Hey, just wanted to share my experience downloading and using this repo.
Feel free to take with a grain of salt if some of these things are already planning to be changed, but this is what I went through installing the repo, and then trying to get some data.
Chose to use the development environment, just in case
Minor nit: addconda activate rs_tools just before poetry install. This wasn’t a big deal, but may confuse a user if not familiar with anaconda.
When running the poetry install, received this warning:
Warning: The file chosen for install of jupyter-client 8.5.0 (jupyter_client-8.5.0-py3-none-any.whl) is yanked. Reason for being yanked: Bug in kernel env update
Don’t think this was an issue, but wanted to share if you haven’t seen.

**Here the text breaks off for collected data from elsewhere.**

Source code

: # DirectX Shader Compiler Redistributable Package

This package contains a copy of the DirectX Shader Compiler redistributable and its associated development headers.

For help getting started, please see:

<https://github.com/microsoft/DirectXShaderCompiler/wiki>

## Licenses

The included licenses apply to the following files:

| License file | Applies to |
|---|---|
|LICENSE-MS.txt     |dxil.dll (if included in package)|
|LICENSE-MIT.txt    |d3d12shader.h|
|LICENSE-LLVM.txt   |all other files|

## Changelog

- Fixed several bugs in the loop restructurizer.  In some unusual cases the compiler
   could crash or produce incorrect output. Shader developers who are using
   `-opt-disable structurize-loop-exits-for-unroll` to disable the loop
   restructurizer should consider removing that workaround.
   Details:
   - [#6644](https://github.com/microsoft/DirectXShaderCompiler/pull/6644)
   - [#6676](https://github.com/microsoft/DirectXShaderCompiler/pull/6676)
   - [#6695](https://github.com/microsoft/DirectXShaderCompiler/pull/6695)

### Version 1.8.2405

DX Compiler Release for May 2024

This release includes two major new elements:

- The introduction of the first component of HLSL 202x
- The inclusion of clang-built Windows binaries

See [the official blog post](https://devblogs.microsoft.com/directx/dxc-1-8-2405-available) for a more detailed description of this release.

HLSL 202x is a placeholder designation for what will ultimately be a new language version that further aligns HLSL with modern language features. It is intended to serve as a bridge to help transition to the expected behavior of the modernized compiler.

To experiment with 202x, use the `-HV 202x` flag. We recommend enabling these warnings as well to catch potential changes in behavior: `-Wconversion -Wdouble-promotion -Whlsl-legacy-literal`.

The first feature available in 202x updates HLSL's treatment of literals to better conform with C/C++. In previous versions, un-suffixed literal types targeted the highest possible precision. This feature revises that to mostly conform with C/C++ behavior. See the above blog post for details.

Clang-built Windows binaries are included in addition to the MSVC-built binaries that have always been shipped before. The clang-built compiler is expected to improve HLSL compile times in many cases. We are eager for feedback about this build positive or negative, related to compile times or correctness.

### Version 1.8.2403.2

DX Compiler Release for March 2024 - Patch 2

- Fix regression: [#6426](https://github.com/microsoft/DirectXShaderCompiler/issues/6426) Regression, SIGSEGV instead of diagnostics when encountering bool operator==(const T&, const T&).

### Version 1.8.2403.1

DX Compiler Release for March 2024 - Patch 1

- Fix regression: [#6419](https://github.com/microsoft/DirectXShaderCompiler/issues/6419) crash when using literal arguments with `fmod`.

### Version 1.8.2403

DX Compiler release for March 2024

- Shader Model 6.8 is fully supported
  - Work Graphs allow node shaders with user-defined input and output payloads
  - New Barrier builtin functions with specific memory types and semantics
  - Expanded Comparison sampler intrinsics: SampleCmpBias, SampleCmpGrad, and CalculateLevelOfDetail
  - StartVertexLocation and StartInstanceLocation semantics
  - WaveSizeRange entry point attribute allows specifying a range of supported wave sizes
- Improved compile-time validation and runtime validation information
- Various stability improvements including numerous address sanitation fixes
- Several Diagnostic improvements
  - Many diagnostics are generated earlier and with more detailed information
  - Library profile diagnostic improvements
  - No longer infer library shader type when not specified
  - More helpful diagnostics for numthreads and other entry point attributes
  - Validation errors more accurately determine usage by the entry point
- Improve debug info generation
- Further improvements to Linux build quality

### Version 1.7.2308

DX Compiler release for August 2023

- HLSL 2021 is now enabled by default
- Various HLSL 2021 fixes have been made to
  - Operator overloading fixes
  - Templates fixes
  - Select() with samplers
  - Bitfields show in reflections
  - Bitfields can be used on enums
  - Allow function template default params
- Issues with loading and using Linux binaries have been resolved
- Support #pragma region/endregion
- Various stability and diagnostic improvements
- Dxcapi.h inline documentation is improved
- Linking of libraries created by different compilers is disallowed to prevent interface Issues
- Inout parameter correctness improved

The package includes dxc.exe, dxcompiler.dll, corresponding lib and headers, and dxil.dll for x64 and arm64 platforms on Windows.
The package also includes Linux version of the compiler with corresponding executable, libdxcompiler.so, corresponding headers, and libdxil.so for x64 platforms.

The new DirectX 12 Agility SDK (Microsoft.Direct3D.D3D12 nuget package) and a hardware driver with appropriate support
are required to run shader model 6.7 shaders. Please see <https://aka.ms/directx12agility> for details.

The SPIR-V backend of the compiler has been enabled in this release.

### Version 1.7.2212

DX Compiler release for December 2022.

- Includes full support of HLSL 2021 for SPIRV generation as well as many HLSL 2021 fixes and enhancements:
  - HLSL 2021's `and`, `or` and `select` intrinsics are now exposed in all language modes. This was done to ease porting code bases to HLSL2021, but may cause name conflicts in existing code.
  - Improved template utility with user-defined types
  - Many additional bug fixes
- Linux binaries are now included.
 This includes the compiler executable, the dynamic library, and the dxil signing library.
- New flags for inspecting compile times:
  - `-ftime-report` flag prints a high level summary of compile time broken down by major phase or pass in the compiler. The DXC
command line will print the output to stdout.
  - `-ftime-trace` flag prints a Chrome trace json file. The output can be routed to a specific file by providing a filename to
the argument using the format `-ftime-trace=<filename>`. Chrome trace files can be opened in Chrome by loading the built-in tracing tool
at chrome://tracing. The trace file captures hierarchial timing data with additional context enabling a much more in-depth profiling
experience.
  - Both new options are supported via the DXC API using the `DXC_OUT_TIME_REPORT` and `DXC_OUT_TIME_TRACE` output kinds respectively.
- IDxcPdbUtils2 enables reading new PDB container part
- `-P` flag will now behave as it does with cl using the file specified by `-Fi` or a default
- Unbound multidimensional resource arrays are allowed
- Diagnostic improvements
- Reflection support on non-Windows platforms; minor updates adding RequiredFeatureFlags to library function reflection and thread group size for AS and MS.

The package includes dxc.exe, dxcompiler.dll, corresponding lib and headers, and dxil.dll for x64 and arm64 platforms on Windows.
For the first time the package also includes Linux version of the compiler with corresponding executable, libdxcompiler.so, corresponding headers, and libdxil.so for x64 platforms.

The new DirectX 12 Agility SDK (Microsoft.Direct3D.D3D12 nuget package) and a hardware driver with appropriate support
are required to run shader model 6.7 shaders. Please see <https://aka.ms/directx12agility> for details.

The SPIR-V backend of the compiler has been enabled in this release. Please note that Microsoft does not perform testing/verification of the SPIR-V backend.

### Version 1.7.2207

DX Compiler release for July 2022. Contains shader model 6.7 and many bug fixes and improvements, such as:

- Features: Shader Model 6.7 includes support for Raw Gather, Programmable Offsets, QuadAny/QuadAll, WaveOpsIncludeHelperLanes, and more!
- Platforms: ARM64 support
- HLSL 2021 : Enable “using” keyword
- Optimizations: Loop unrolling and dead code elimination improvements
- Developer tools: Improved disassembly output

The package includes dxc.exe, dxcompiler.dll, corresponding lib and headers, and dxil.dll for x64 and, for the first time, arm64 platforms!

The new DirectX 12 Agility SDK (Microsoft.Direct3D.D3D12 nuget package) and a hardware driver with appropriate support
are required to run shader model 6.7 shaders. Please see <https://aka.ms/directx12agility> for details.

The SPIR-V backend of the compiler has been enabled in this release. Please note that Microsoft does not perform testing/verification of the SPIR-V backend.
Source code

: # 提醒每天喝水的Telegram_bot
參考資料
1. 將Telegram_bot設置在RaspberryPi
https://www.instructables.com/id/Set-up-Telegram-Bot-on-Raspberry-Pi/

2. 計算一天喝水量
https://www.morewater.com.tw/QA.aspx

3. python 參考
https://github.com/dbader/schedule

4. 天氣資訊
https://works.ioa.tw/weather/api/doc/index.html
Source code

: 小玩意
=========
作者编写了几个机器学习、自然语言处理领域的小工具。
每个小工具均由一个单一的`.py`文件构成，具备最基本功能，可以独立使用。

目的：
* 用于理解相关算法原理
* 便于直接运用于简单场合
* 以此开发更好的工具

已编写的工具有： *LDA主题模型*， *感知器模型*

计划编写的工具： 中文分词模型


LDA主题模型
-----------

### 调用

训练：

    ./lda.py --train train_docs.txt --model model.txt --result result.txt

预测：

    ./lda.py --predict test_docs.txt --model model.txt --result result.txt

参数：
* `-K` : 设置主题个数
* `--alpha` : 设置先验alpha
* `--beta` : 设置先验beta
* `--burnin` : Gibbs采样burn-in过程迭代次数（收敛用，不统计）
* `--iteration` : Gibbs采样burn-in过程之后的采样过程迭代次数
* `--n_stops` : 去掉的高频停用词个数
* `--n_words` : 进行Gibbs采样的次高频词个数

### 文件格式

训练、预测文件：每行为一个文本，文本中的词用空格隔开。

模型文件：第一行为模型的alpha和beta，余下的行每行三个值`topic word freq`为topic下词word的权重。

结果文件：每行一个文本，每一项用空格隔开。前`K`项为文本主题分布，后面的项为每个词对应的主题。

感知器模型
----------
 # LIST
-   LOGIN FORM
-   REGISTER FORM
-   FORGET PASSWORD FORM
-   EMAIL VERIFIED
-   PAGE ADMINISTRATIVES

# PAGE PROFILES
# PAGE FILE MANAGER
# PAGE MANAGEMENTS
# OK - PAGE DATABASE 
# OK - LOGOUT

From here I was a bit unsure what to do next. I know we discussed the download scripts, so I started there.
Going in alphabetical order, I gave the GOES downloader a try.
Tried python scripts/pipeline/goes/preprocess_goes.py, similar issue with imports,
rioxarray
dask
netCDF4
Note these import errors came at different times, so even after I installed dask, the script ran for about a minute, until I realized the netcdf4 error came.
The .nc files saved, about 1.5 gigs each, it appears their naming convention is based on the date, but I am not really sure since the start and end date are October first to October second? (Assume the date format is YYYY-MM-DD)?
Now all 4 .nc files are saved for goes at the root directory, ideally I have them saved in some folder ready for me to analyze and process them.
I’m not familiar with these file types so I don’t know what I should do with them next, but you can ignore this comment if you think others would.
MODIS Download
python scripts/pipeline/modis/download_modis.py
This runs, but no data is found. Looks like I need to log in to earth access, but I didn’t know
I’m not sure if I have an account, but is there a way to check this before hand? A suggestion I have is to put the credentials in the .env, and put somewhere in the readme that this is needed.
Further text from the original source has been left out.